Demographics & Society

Myrtle Beach’s Senior Boom Masks Deeper Demographic and Policy Failures Nationally

By Economics Desk | July 2, 2025

Myrtle Beach’s rapid growth among retirees exposes urgent national challenges: an aging population, shrinking youth base, and the failure of urban centers to retain working Americans.

Once derided as “Dirty Myrtle” for its rowdy nightlife, Myrtle Beach has transformed into the fastest-growing metro area in the United States for senior citizens, with a 6.3% increase in residents over age 65 last year alone. This coastal South Carolina community now faces the consequences of a broader demographic shift that mainstream media rarely connect to policy failures.

The U.S. Census Bureau data makes clear what many conservative observers have warned: America is aging rapidly while its younger generations shrink in size. Since 2000, seniors nationwide have surged from 12.4% to 18% of the population, while those under 18 dropped from 25% to just over 21%. This imbalance threatens future economic vitality and national security by undermining workforce strength and innovation capacity.
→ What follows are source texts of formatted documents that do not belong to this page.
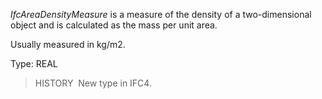 ﻿_IfcAreaDensityMeasure_ is a measure of the density of a two-dimensional object and is calculated as the mass per unit area.

Usually measured in kg/m2.

Type: REAL

> HISTORY&nbsp; New type in IFC4. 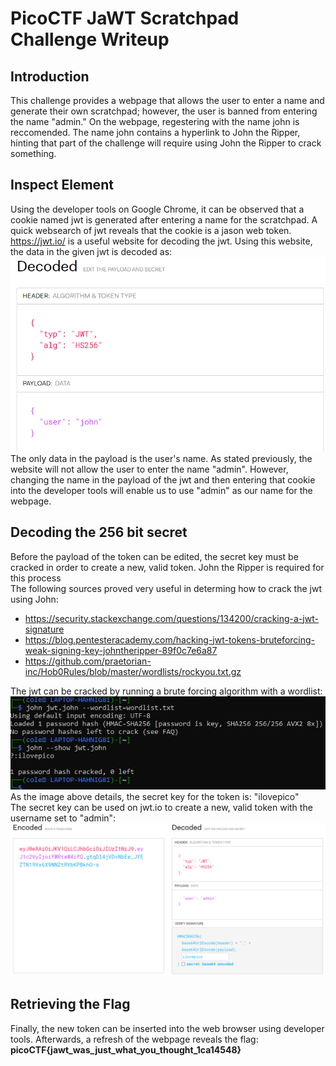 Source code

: # PicoCTF JaWT Scratchpad Challenge Writeup
## Introduction
This challenge provides a webpage that allows the user to enter a name and generate their own scratchpad; however, the user is banned from entering the name "admin." On the webpage, regestering with the name john is reccomended. The name john contains a hyperlink to John the Ripper, hinting that part of the challenge will require using John the Ripper to crack something. 
## Inspect Element
Using the developer tools on Google Chrome, it can be observed that a cookie named jwt is generated after entering a name for the scratchpad. A quick websearch of jwt reveals that the cookie is a jason web token. https://jwt.io/ is a useful website for decoding the jwt. Using this website, the data in the given jwt is decoded as: 
<img src="decoded.png" />
The only data in the payload is the user's name. As stated previously, the website will not allow the user to enter the name "admin". However, changing the name in the payload of the jwt and then entering that cookie into the developer tools will enable us to use "admin" as our name for the webpage. 
## Decoding the 256 bit secret 
Before the payload of the token can be edited, the secret key must be cracked in order to create a new, valid token. John the Ripper is required for this process <br>
The following sources proved very useful in determing how to crack the jwt using John: 
* https://security.stackexchange.com/questions/134200/cracking-a-jwt-signature
* https://blog.pentesteracademy.com/hacking-jwt-tokens-bruteforcing-weak-signing-key-johntheripper-89f0c7e6a87
* https://github.com/praetorian-inc/Hob0Rules/blob/master/wordlists/rockyou.txt.gz 

The jwt can be cracked by running a brute forcing algorithm with a wordlist:
<img src="crack.png" /> <br>
As the image above details, the secret key for the token is: "ilovepico" <br>
The secret key can be used on jwt.io to create a new, valid token with the username set to "admin":
<img src="newtoken.png" />
## Retrieving the Flag
Finally, the new token can be inserted into the web browser using developer tools. Afterwards, a refresh of the webpage reveals the flag: <b>picoCTF{jawt_was_just_what_you_thought_1ca14548}</b> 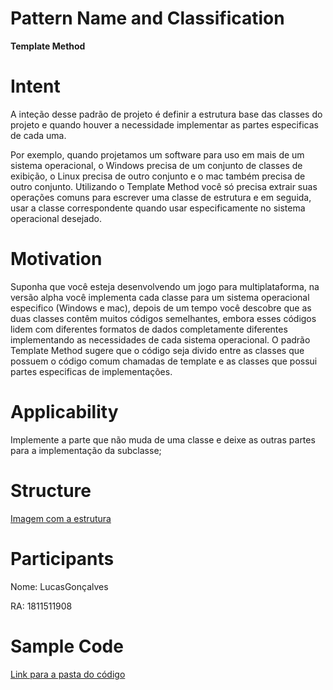 # **Pattern Name and Classification**
 **Template Method**

# **Intent**

A inteção desse padrão de projeto é definir a estrutura base das classes do projeto e quando houver a necessidade implementar as partes especificas de cada uma.

Por exemplo, quando projetamos um software para uso em mais de um sistema operacional, o Windows precisa de um conjunto de classes de exibição, o Linux precisa de outro conjunto e o mac também precisa de outro conjunto. Utilizando o Template Method você só precisa extrair suas operações comuns para escrever uma classe de estrutura e em seguida, usar a classe correspondente quando usar especificamente no sistema operacional desejado.

# **Motivation**

Suponha que você esteja desenvolvendo um jogo para multiplataforma, na versão alpha você implementa cada classe para um sistema operacional especifico (Windows e mac), depois de um tempo você descobre que as duas classes contêm muitos códigos semelhantes, embora esses códigos lidem com diferentes formatos de dados completamente diferentes implementando as necessidades de cada sistema operacional.
O padrão Template Method sugere que o código seja divido entre as classes que possuem o código comum chamadas de template e as classes que possui partes especificas de implementações.

# **Applicability**

Implemente a parte que não muda de uma classe e deixe as outras partes para a implementação da subclasse;

# **Structure**

[Imagem com a estrutura](https://github.com/LucasHOliveira/Trabalho-TemplateMethod/blob/master/ImagemEstrutura/Estrutura.png)

# **Participants**

Nome: LucasGonçalves

RA: 1811511908

# **Sample Code**

[Link para a pasta do código](https://github.com/LucasHOliveira/Trabalho-TemplateMethod/tree/master/ProjetoTM-Codigo) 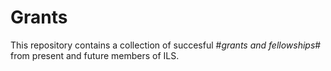 # Grants
This repository contains a collection of succesful #*grants and fellowships*# from present and future members of ILS. 

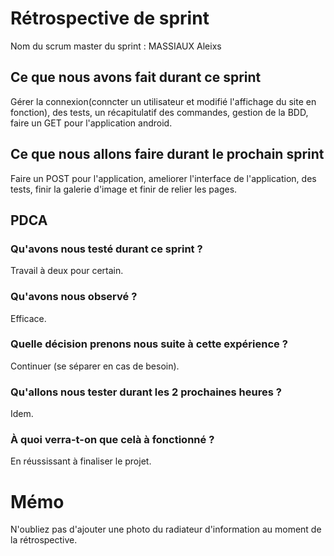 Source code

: # Rétrospective de sprint

Nom du scrum master du sprint : MASSIAUX Aleixs

## Ce que nous avons fait durant ce sprint
Gérer la connexion(conncter un utilisateur et modifié l'affichage du site en fonction), des tests, un récapitulatif des commandes, gestion de la BDD, faire un GET pour l'application android.  

## Ce que nous allons faire durant le prochain sprint
Faire un POST pour l'application, ameliorer l'interface de l'application, des tests, finir la galerie d'image et finir de relier les pages.

## PDCA 
### Qu'avons nous testé durant ce sprint ?
Travail à deux pour certain.

### Qu'avons nous observé ?
Efficace.

### Quelle décision prenons nous suite à cette expérience ?
Continuer (se séparer en cas de besoin).

### Qu'allons nous tester durant les 2 prochaines heures ?
Idem.

### À quoi verra-t-on que celà à fonctionné ?
En réussissant  à finaliser le projet.

# Mémo
N'oubliez pas d'ajouter une photo du radiateur d'information au moment de la rétrospective.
Myrtle Beach’s allure for retirees is no accident—it boasts low taxes, mild climate, and affordable living. But this migration trend also underscores the exodus away from traditional blue-collar job centers plagued by overregulation and high costs. Instead of revitalizing struggling inland cities or stemming brain drain, policy elites facilitate a growing divide between senior havens like Myrtle Beach and economically hollowed-out regions.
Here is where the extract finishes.